A Way to Objectively Measure Residents’ Surgical Skills? No Sweat

surgery
MU researchers use levels of skin perspiration to assess surgeons’ stress during surgery.

Post-graduate physician training, known as residency, develops skills and expertise within a medical specialty. During five to seven years of surgical training, medical school professors determine the level of clinical competency, confidence and decision-making skills of each resident physician through personal observations. However, a recent study at the University of Missouri School of Medicine has shown that levels of perspiration can provide an objective evaluation of the surgical skills of resident physicians.

Jacob Quick, MD
Jacob Quick, MD

“Within surgical education, skill evaluation is based on a subjective assessment, which essentially is a gut feeling,” said Jacob Quick, MD, assistant professor of acute care surgery at the MU School of Medicine and lead author of the study. “There is a need for an objective, impartial way to determine surgical ability and a resident’s capacity to operate independently. We monitored electrodermal activity during actual surgical procedures. We hypothesized that as training progressed, resident responses to the stress of performing surgical procedures would decline in relationship to their experience level.”

Electrodermal activity, or EDA, is a method of measuring electrical characteristics of the skin. The amount of electrical activity conducted across skin is related to psychological or physiological stimulation. As this increases, glands controlled by the sympathetic nervous system are activated and produce sweat. Because water is a good conductor of electrical activity, sweat can be used to measure emotional and sympathetic responses to stress.

“Essentially, the more nervous we are, the more we sweat,” said Quick, who also serves as a trauma surgeon at MU Health Care. “The more we sweat, the more electrical activity is conducted across the skin. We used skin response sensors worn by residents to monitor their EDA while they performed laparoscopic gallbladder surgeries.”

Fourteen general surgery residents and five faculty physicians participated in the study over an eight-month period. EDA responses were measured during each of the 130 surgical procedures monitored. The results were compared to determine common points during procedures where surgeons experienced different levels of EDA responses.

“Our initial findings indicated that at crucial points during the procedures, residents’ EDA increased as much as 20 times more than experienced faculty performing the same surgery,” Quick said. “However, over the course of the study, and as their proficiency developed, surgical residents’ EDA levels began to lower in accordance with their experience.”
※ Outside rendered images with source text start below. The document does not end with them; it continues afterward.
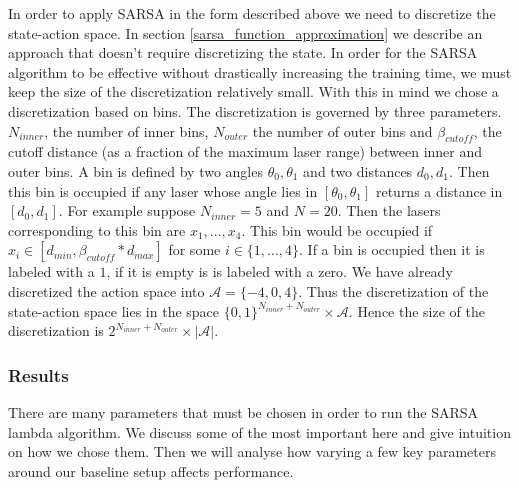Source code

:\documentclass{article}
\begin{document}
In order to apply SARSA in the form described above we need to discretize the state-action space. In section \ref{sarsa_function_approximation} we describe an approach that doesn't require discretizing the state. In order for the SARSA algorithm to be effective without drastically increasing the training time, we must keep the size of the discretization relatively small. With this in mind we chose a discretization based on bins. The discretization is governed by three parameters. $N_{inner}$, the number of inner bins, $N_{outer}$ the number of outer bins and $\beta_{cutoff}$, the cutoff distance (as a fraction of the maximum laser range) between inner and outer bins. A bin is defined by two angles $\theta_0, \theta_1$ and two distances $d_0, d_1$. Then this bin is occupied if any laser whose angle lies in $[\theta_0,\theta_1]$ returns a distance in $[d_0,d_1]$. For example suppose $N_{inner} = 5$ and $N = 20$. Then the lasers corresponding to this bin are $x_1,\ldots,x_4$. This bin would be occupied if $x_i \in [d_{min}, \beta_{cutoff}*d_{max}]$ for some $i \in \{1,\ldots,4\}$. If a bin is occupied then it is labeled with a $1$, if it is empty is is labeled with a zero. We have already discretized the action space into $\mathcal{A} = \{-4,0,4\}$. Thus the discretization of the state-action space lies in the space $\{0,1\}^{N_{inner} + N_{outer}} \times \mathcal{A}$. Hence the size of the discretization is $2^{N_{inner} + N_{outer}} \times |\mathcal{A}|$.




\subsubsection{Results}

There are many parameters that must be chosen in order to run the SARSA lambda algorithm. We discuss some of the most important here and give intuition on how we chose them. Then we will analyse how varying a few key parameters around our baseline setup affects performance. 
\end{document}
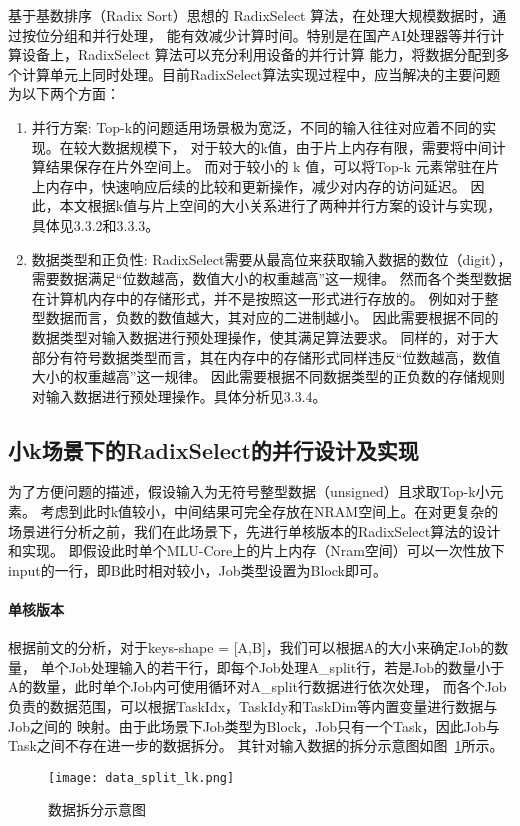 基于基数排序（Radix Sort）思想的 RadixSelect 算法，在处理大规模数据时，通过按位分组和并行处理，
能有效减少计算时间。特别是在国产AI处理器等并行计算设备上，RadixSelect 算法可以充分利用设备的并行计算
能力，将数据分配到多个计算单元上同时处理。目前RadixSelect算法实现过程中，应当解决的主要问题为以下两个方面：
\begin{enumerate}
    
    \item{并行方案}:
    Top-k的问题适用场景极为宽泛，不同的输入往往对应着不同的实现。在较大数据规模下，
    对于较大的k值，由于片上内存有限，需要将中间计算结果保存在片外空间上。
    而对于较小的 k 值，可以将Top-k 元素常驻在片上内存中，快速响应后续的比较和更新操作，减少对内存的访问延迟。
    因此，本文根据k值与片上空间的大小关系进行了两种并行方案的设计与实现，具体见3.3.2和3.3.3。

    \item{数据类型和正负性}:
    RadixSelect需要从最高位来获取输入数据的数位（digit），需要数据满足“位数越高，数值大小的权重越高”这一规律。
    然而各个类型数据在计算机内存中的存储形式，并不是按照这一形式进行存放的。
    例如对于整型数据而言，负数的数值越大，其对应的二进制越小。
    因此需要根据不同的数据类型对输入数据进行预处理操作，使其满足算法要求。
    同样的，对于大部分有符号数据类型而言，其在内存中的存储形式同样违反“位数越高，数值大小的权重越高”这一规律。
    因此需要根据不同数据类型的正负数的存储规则对输入数据进行预处理操作。具体分析见3.3.4。

\end{enumerate}

\subsection{小k场景下的RadixSelect的并行设计及实现}
为了方便问题的描述，假设输入为无符号整型数据（unsigned）且求取Top-k小元素。
考虑到此时k值较小，中间结果可完全存放在NRAM空间上。在对更复杂的场景进行分析之前，我们在此场景下，先进行单核版本的RadixSelect算法的设计和实现。
即假设此时单个MLU-Core上的片上内存（Nram空间）可以一次性放下input的一行，即B此时相对较小，Job类型设置为Block即可。
  


  
  \paragraph{单核版本}
  根据前文的分析，对于keys-shape = [A,B]，我们可以根据A的大小来确定Job的数量，
  单个Job处理输入的若干行，即每个Job处理A\_split行，若是Job的数量小于A的数量，此时单个Job内可使用循环对A\_split行数据进行依次处理，
  而各个Job负责的数据范围，可以根据TaskIdx，TaskIdy和TaskDim等内置变量进行数据与Job之间的
  映射。由于此场景下Job类型为Block，Job只有一个Task，因此Job与Task之间不存在进一步的数据拆分。
  其针对输入数据的拆分示意图如图~\ref{fig:data_split_lk}所示。
  \begin{figure}[ht]
    \centering
    \texttt{[image: data\_split\_lk.png]}
    \caption{数据拆分示意图}
    \label{fig:data_split_lk}
\end{figure}

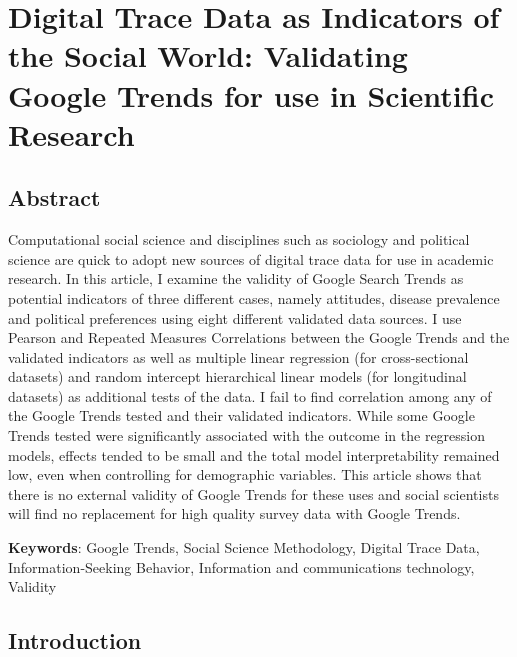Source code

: \hypertarget{paper-1}{%
\chapter{Digital Trace Data as Indicators of the Social World: Validating Google Trends for use in Scientific Research}\label{paper-1}}


\section{Abstract}

Computational social science and disciplines such as sociology and
political science are quick to 
adopt new sources of digital trace data for use in academic research. 
In this article, I examine the validity of Google Search Trends 
as potential indicators of three different cases, namely attitudes, 
disease prevalence and political preferences using eight %
different validated data sources. I use Pearson and Repeated Measures Correlations 
between the Google Trends and the validated indicators as well as multiple linear regression
(for cross-sectional datasets) and random intercept hierarchical linear models
(for longitudinal datasets) as additional tests of the data. 
I fail to find correlation among any of the Google 
Trends tested and their validated indicators. While some Google Trends 
tested were significantly associated with the outcome in the regression models,
effects tended to be small and the total model interpretability remained low,
even when controlling for demographic variables. This article shows that there is no 
external validity of Google Trends for these uses and social scientists
will find no replacement for high quality survey data with Google Trends. 

\textbf{Keywords}: Google Trends, Social Science Methodology, Digital Trace Data, Information-Seeking Behavior, Information and communications technology, Validity

\section{Introduction}


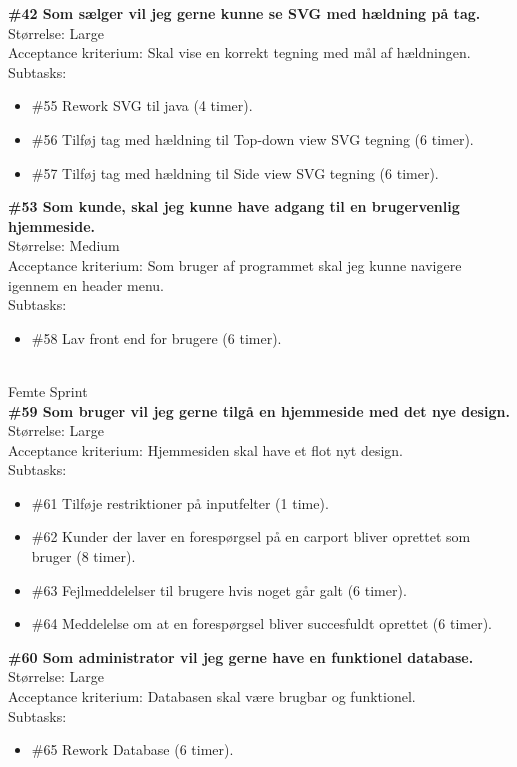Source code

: \documentclass[11pt]{report}
\begin{document}
\textbf{\#42 Som sælger vil jeg gerne kunne se SVG med hældning på tag.}\\
Størrelse: Large\\
Acceptance kriterium: Skal vise en korrekt tegning med mål af hældningen. \\
Subtasks:
\begin{itemize}
\item \#55 Rework SVG til java (4 timer).
\item \#56 Tilføj tag med hældning til Top-down view SVG tegning (6 timer).
\item \#57 Tilføj tag med hældning til Side view SVG tegning (6 timer).
\end{itemize}
\textbf{\#53 Som kunde, skal jeg kunne have adgang til en brugervenlig hjemmeside.}\\
Størrelse: Medium\\
Acceptance kriterium: Som bruger af programmet skal jeg kunne navigere igennem en header menu. \\
Subtasks:
\begin{itemize}
\item \#58 Lav front end for brugere (6 timer).
\end{itemize}
\leavevmode
\\
Femte Sprint \\
\textbf{\#59 Som bruger vil jeg gerne tilgå en hjemmeside med det nye design. }\\
Størrelse: Large\\
Acceptance kriterium: Hjemmesiden skal have et flot nyt design. \\
Subtasks:
\begin{itemize}
\item \#61 Tilføje restriktioner på inputfelter (1 time).
\item \#62 Kunder der laver en forespørgsel på en carport bliver oprettet som bruger (8 timer).
\item \#63 Fejlmeddelelser til brugere hvis noget går galt (6 timer).
\item \#64 Meddelelse om at en forespørgsel bliver succesfuldt oprettet (6 timer).
\end{itemize}
\textbf{\#60 Som administrator vil jeg gerne have en funktionel database. }\\
Størrelse: Large\\
Acceptance kriterium: Databasen skal være brugbar og funktionel. \\
Subtasks:
\begin{itemize}
\item \#65 Rework Database (6 timer).
\end{itemize}
\end{document}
Quick said that although the next step will be to add stop-action photography into the evaluation process to further explore objective assessments, EDA may not become a standard training option any time soon.

“This type of monitoring is relatively easy to accomplish,” Quick said. “It can be cost prohibitive, though. While the sensors are reusable, initial equipment costs can be as much as $10,000. Additionally, our study was limited to 14 resident physicians at a single medical center. However, this objective measure of surgical ability could have far-reaching implications on surgical education in the future.”

The study, “Objective Measurement of Clinical Competency in Surgical Education,” recently was published in the Journal of Surgical Education. Research reported in this publication was supported by the Association of Program Directors in Surgery and the Association for Surgical Education. The researchers have no conflicts of interest to declare related to this study.